Found a behaviour of randn that I didn’t really understand. Since there exists a version where you can select the type I assume that that would be more efficient than generating and then converting, but it seems that this depends on the size of the generated data.
Here we see f1 using the conversion and f2 using the direct call. f1 is clearly slower when generating only 10 numbers, but a little faster when generating 2000 numbers. Anyone have a clue as to why this is?
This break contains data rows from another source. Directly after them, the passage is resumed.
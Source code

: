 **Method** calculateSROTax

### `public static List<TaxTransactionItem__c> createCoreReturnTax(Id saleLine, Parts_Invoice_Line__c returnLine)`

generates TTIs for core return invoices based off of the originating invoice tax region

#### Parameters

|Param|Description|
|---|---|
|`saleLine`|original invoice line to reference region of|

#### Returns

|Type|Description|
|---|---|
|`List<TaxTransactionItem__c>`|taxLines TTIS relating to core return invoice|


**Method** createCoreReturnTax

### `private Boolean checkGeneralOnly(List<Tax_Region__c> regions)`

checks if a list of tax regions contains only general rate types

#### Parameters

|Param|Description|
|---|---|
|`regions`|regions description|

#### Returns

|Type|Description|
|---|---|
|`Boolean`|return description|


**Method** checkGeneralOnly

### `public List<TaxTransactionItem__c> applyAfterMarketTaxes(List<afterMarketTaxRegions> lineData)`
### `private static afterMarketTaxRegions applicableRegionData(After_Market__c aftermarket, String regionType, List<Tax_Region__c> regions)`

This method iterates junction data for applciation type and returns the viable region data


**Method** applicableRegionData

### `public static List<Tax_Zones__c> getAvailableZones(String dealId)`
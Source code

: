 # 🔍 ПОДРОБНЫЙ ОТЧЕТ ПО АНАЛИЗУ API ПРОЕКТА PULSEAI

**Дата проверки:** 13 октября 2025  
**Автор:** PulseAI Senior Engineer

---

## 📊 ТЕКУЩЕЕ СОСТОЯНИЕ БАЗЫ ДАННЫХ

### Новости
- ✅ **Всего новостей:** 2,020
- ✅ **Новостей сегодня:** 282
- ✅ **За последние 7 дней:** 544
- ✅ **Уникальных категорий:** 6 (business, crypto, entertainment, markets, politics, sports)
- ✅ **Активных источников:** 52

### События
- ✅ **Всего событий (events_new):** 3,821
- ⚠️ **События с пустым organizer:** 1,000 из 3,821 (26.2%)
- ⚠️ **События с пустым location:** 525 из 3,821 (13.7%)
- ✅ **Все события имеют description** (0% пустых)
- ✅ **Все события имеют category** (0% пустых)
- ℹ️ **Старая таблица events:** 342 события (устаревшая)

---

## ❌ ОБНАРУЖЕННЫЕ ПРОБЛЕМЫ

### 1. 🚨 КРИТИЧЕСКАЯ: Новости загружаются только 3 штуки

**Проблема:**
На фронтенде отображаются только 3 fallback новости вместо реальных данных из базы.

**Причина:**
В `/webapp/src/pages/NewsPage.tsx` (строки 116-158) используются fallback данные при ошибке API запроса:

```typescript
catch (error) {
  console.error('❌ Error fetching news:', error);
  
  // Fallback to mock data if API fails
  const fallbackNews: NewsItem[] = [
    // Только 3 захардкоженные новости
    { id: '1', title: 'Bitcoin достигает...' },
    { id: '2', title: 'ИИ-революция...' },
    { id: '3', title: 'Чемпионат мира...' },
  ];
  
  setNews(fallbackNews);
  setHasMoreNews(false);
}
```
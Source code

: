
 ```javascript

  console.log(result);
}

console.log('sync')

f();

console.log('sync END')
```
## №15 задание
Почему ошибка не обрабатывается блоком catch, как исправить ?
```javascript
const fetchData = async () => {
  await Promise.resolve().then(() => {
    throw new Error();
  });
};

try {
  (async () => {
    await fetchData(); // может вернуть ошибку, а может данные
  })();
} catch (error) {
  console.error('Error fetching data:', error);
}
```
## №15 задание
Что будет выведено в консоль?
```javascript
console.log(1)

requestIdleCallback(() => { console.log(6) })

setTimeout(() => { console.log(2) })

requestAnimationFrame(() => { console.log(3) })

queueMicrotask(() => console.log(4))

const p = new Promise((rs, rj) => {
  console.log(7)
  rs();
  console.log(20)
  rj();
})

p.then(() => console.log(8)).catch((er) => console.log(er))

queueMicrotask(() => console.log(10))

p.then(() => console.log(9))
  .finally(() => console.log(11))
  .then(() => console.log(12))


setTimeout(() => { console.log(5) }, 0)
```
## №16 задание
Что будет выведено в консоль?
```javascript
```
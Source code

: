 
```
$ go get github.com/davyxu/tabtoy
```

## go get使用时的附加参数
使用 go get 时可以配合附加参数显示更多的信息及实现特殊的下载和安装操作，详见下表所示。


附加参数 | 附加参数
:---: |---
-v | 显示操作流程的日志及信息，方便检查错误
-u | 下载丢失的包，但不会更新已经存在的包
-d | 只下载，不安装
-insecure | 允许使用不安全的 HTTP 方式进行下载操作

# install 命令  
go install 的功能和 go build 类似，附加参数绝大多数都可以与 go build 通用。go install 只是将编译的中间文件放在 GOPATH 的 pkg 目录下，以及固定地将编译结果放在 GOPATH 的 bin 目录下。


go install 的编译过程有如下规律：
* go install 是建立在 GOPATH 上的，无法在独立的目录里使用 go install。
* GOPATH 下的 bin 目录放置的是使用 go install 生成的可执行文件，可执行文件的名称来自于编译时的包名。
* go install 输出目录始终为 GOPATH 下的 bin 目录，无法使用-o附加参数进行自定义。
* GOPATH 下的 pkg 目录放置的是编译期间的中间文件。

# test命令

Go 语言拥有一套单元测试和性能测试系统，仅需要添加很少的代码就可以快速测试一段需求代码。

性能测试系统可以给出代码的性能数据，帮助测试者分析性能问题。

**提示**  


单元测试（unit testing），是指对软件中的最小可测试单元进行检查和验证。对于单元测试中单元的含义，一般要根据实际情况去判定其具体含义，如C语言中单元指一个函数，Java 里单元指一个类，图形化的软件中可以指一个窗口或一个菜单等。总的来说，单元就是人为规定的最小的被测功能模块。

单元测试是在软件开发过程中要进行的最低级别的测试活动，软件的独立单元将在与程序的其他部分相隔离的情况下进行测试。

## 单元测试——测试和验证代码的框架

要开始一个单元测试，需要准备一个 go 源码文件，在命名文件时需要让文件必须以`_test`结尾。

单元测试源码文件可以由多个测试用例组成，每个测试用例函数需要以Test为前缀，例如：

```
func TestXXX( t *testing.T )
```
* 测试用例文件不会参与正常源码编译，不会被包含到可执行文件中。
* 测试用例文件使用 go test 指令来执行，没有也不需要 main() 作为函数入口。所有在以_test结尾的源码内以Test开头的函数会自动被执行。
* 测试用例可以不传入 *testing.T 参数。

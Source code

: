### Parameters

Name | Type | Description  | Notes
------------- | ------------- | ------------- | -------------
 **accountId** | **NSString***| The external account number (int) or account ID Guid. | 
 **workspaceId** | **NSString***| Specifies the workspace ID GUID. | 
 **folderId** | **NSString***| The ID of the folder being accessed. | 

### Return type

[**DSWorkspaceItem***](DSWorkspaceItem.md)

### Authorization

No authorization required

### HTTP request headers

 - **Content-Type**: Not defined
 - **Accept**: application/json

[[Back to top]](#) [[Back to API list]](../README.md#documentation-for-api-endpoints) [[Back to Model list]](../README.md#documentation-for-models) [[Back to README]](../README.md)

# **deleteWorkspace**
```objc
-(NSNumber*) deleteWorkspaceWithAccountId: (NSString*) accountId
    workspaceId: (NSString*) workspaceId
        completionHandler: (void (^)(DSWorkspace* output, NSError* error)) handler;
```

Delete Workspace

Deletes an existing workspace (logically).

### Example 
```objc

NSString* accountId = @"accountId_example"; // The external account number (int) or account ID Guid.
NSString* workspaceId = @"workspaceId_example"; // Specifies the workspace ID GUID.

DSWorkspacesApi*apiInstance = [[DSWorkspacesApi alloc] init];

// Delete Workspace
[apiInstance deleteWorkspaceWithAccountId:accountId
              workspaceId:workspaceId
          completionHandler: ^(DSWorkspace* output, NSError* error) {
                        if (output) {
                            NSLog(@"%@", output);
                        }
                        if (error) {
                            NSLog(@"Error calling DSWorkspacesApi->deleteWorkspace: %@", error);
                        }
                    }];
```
julia> using BenchmarkTools
julia> f1(dims) = Float32.(randn(dims))
f1 (generic function with 2 methods)
julia> f2(dims) = randn(Float32, dims)
f2 (generic function with 2 methods)
julia> @benchmark f1(10)
BenchmarkTools.Trial: 10000 samples with 919 evaluations.
Range (min … max): 107.929 ns … 1.170 μs ┊ GC (min … max): 0.00% … 84.78%
Time (median): 118.046 ns ┊ GC (median): 0.00%
Time (mean ± σ): 124.795 ns ± 55.602 ns ┊ GC (mean ± σ): 3.12% ± 6.36%
▃▆▇█▇▅▃▂ ▁ ▂
███████████▇▇▄▆▄▅▅▄▄▄▃▁▁▃▄▁▁▃▁▁▁▁▁▁▁▃▁▃▁▄▆▆▆▇▆▆▅▅▆▅▅▆▅▃▆▄▄▃▆ █
108 ns Histogram: log(frequency) by time 281 ns <
Memory estimate: 288 bytes, allocs estimate: 2.
julia> @benchmark f2(10)
BenchmarkTools.Trial: 10000 samples with 968 evaluations.
Range (min … max): 71.681 ns … 770.913 ns ┊ GC (min … max): 0.00% … 88.68%
Time (median): 78.347 ns ┊ GC (median): 0.00%
Time (mean ± σ): 83.177 ns ± 34.070 ns ┊ GC (mean ± σ): 1.95% ± 4.54%
▁▃▇█▆▅▄▃▁▁ ▂
▇██████████▇▇▆▆▆▅▆▅▆▇▆▆▆▅▄▄▄▃▁▁▃▄▁▇▇▇▇▇▇▇▇▆▆▆▆▆▆▆▄▆▆▃▃▆▆▅▆▇▇ █
71.7 ns Histogram: log(frequency) by time 161 ns <
Memory estimate: 128 bytes, allocs estimate: 1.
julia> @benchmark f1(2000)
BenchmarkTools.Trial: 10000 samples with 4 evaluations.
Range (min … max): 6.650 μs … 233.773 μs ┊ GC (min … max): 0.00% … 80.82%
Time (median): 7.554 μs ┊ GC (median): 0.00%
Time (mean ± σ): 8.138 μs ± 8.375 μs ┊ GC (mean ± σ): 4.01% ± 3.77%
▁▄▆▇██▆▄▃▁
▁▁▁▂▂▃▇██████████▇▆▆▅▅▄▄▃▃▃▃▃▃▃▃▃▃▃▂▂▂▂▂▂▂▁▁▁▁▁▁▁▁▁▁▁▁▁▁▁▁▁ ▃
6.65 μs Histogram: frequency by time 10.6 μs <
Memory estimate: 23.69 KiB, allocs estimate: 2.
julia> @benchmark f2(2000)
BenchmarkTools.Trial: 10000 samples with 4 evaluations.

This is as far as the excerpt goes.